Si concentrò prima di parlare: «Vedo altra paura, e rabbia. Vedo Ottavio in pericolo, vedo le sue mani su di me...»

Singhiozzava. Si scosse per farsi coraggio, ma le previsioni la sopraffecero.

«È questa la tua paura: ma poniti un'altra domanda, ora. Perché?»

«Perché cosa?»

«Se tutto nasce da qualcosa, da cosa nasce questo interesse del principe?»

«L'ha detto: mi trova bella e mi vuole per sé»

«Ed è solo questo? Perché allora non farsi avanti prima, prima che tu e tuo marito diventaste confidenti? Perché non rovinare i vostri rapporti sul nascere? Le stesse insinuazioni che ti muove con insistenza senza raccogliere frutti, solo qualche mese fa avrebbero guastato l'immagine che hai di tuo marito»
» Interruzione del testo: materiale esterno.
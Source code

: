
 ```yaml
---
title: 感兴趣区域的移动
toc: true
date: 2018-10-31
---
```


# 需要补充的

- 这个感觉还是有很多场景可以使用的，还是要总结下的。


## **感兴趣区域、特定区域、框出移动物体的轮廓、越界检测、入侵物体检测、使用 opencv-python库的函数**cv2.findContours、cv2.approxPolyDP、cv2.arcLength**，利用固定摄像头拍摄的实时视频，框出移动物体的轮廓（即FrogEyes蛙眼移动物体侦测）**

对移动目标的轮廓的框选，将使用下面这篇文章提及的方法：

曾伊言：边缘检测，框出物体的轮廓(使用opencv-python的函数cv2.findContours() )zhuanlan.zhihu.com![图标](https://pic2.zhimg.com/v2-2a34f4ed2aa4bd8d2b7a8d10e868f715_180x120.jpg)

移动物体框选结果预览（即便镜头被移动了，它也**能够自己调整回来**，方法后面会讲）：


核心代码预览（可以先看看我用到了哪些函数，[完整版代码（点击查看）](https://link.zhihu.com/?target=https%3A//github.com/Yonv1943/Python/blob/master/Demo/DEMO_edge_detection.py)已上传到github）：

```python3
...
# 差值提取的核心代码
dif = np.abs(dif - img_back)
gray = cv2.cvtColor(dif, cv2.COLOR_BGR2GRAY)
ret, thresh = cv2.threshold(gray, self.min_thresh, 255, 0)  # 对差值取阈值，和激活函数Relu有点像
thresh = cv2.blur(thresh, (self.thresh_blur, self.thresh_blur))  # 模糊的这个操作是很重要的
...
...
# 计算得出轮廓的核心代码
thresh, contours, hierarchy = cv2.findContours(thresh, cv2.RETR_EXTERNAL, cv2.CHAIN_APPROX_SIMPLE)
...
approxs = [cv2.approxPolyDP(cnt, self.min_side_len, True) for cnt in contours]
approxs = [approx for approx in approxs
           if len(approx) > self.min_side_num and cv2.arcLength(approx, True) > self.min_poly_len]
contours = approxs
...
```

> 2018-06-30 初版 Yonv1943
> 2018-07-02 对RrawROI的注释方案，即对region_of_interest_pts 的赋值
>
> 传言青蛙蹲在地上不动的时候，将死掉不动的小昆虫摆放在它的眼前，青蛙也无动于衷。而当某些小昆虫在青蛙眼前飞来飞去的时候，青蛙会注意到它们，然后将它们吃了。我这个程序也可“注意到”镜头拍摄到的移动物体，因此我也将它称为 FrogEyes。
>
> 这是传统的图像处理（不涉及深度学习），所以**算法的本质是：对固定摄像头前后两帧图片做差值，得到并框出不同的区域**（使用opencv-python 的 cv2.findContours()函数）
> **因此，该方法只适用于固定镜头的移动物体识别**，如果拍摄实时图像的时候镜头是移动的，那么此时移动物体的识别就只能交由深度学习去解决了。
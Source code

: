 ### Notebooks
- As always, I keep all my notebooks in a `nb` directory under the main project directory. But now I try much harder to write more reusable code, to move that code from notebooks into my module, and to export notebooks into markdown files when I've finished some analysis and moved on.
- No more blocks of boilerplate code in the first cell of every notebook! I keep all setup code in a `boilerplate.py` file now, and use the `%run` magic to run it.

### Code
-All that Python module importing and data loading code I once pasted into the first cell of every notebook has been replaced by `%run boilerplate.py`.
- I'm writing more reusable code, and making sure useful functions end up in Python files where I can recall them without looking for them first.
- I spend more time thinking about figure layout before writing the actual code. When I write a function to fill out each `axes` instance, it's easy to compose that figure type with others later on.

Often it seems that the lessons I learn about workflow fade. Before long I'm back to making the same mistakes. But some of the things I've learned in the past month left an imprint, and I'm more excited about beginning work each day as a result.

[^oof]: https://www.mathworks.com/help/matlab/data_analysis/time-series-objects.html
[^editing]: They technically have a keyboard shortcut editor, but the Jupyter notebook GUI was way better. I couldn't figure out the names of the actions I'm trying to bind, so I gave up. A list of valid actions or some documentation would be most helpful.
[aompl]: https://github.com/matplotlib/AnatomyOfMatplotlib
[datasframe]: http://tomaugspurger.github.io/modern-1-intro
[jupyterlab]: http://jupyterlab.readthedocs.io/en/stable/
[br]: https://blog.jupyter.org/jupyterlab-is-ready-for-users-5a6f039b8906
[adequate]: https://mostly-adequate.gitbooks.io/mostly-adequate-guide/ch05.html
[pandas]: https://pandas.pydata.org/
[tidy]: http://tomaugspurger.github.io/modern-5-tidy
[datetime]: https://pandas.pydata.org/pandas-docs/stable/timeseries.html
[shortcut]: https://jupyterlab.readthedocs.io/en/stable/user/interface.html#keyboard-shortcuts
«Evidentemente qualcosa è cambiato. Il duca...»

«Certo: due morti ravvicinate, un avvelenamento, e i sospetti di tuo marito... Ma cosa c'entra tutto questo?»

«Perché non me lo puoi dire?!» piagnucolò.

«Pensa, Galatea, - la incalzò - Cos'è accaduto tra voi che giustifichi un tale mutamento di atteggiamenti?»

La serratura della porta schioccò nell'attimo in cui la maniglia venne abbassata. Galatea, già tesa, balzò in piedi, con due lacrime ancora sulle guance. Ottavio la guardò e la sua espressione si fece buia come la notte.

«L'ha fatto di nuovo?» disse semplicemente, accostando la porta fino a chiuderla nel totale silenzio. Lei non riuscì a parlare, annuì con la testa e poi gli venne incontro; in pochi passi fu da lui, si strinse piangendo alla sua giacca, sussultando e gemendo.